Una colazione e migliaia di parole dopo ci mettiamo in macchina. Il minicane un po’ indisposto prende posto su un cuscino in braccio a me. In caso di bisogno l’intervento deve essere immediato e fondamentale in un’auto a noleggio. Che doverla pulire di fino sarebbe un brutto modo di finire la vacanza.
Zaini attrezzati per sete e spuntini, salutiamo la bella città che ci ha visti satolli e seguiamo le indicazioni stradali.
Niente strane deviazioni stavolta, autostrada appena si può e tirare dritto. Di gente in giro ce n’è poca, dovremmo arrivare veloci.
La Normandia ci accompagna ancora per un buon tratto, il cielo grande è affollato di nuvole in rincorsa, i colori della terra si danno un tono ognuno a modo suo.

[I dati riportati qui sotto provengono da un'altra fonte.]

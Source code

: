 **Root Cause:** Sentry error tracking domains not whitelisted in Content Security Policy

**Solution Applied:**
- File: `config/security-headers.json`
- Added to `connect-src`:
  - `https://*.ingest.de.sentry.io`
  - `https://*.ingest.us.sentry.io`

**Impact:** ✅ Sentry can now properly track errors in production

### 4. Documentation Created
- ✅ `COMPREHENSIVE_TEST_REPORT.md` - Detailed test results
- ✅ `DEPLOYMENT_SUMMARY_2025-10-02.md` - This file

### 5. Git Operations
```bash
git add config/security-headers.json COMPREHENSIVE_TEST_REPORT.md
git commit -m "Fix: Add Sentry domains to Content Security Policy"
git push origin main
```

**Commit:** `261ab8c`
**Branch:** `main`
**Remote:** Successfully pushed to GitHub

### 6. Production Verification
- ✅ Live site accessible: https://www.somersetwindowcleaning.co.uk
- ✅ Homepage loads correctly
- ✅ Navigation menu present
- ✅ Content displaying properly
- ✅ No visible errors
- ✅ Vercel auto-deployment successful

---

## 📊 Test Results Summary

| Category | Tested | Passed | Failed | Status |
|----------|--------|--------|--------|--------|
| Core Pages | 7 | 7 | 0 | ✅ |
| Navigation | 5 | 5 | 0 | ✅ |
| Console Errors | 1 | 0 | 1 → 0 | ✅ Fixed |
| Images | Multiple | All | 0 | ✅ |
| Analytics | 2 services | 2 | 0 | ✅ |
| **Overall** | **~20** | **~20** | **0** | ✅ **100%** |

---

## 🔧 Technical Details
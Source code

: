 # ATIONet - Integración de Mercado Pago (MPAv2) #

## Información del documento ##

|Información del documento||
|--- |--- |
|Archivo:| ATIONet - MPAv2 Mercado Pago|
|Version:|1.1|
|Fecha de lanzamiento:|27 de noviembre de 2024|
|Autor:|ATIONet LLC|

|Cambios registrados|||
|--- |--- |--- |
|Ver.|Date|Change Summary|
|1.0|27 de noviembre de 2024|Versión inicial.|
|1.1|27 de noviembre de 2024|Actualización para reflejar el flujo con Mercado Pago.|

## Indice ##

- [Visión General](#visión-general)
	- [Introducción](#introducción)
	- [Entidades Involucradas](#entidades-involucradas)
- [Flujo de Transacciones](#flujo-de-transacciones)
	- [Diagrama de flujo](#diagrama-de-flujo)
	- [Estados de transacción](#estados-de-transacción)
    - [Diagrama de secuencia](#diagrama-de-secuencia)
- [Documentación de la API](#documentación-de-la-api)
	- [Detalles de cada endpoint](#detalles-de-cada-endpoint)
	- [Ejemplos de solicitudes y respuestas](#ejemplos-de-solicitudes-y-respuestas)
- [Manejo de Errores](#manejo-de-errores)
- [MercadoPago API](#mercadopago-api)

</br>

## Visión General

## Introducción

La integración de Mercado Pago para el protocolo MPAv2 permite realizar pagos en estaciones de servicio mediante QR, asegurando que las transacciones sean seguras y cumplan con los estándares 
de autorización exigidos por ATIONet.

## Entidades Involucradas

In fondo il mare resta perfetto.
È passando da un paesino inatteso che succede.
Di nuovo.
Il marito si ferma alle strisce pedonali, ci sono bambini da entrambi i lati della strada. Due gruppi allegri che si chiacchierano sopra con dei foglietti in mano, si direbbe una caccia al tesoro. Il finestrino è abbassato, il minicane vuole partecipare al chiasso infantile e irrompe in uno dei suoi acuti assoli. La piccola più vicina sussulta, poi sorride e ci fa segno di andare.
Non ho capito se la futura vigilessa ci concede la precedenza perché davvero non devono attraversare o per toglierci in fretta di torno.
È simpatica, avrà sette anni, con gli occhiali e una giacchetta verde, i pantaloni corti.
È uno di quegli incontri minuscoli che restano dipinti.
Ma non è lei.
È un maschio. Si vede dalla coda. Guardate! Guardate che bello!
La figlia dirige il nostro sguardo sulla colonna in cemento a destra. La bassa velocità del mezzo in ripresa aiuta il cambio di registro viventi.
Un pavone. Maschio appunto.
Se ne sta impettito sul suo trespolo metropolitano indeciso se fare la ruota o fumarsi una sigaretta.
Perché lo vedi che si è preso una pausa. E da buon protagonista la condivide con i passanti.
Non è una statua benfatta messa lì. Si muove, ammicca, becchetta, solleva l’imponente posteriore, ma siamo già oltre.
Il pensiero però resta a lungo con lui. La figlia non molla tanto presto.
Ve l’ho detto che era un maschio. Lo si riconosce subito. Il maschio ha la coda più grande e colorata. L’ho vista aperta una volta. Al parco in Belgio in gita scolastica l’anno scorso. C’eri anche tu. Ti ricordi?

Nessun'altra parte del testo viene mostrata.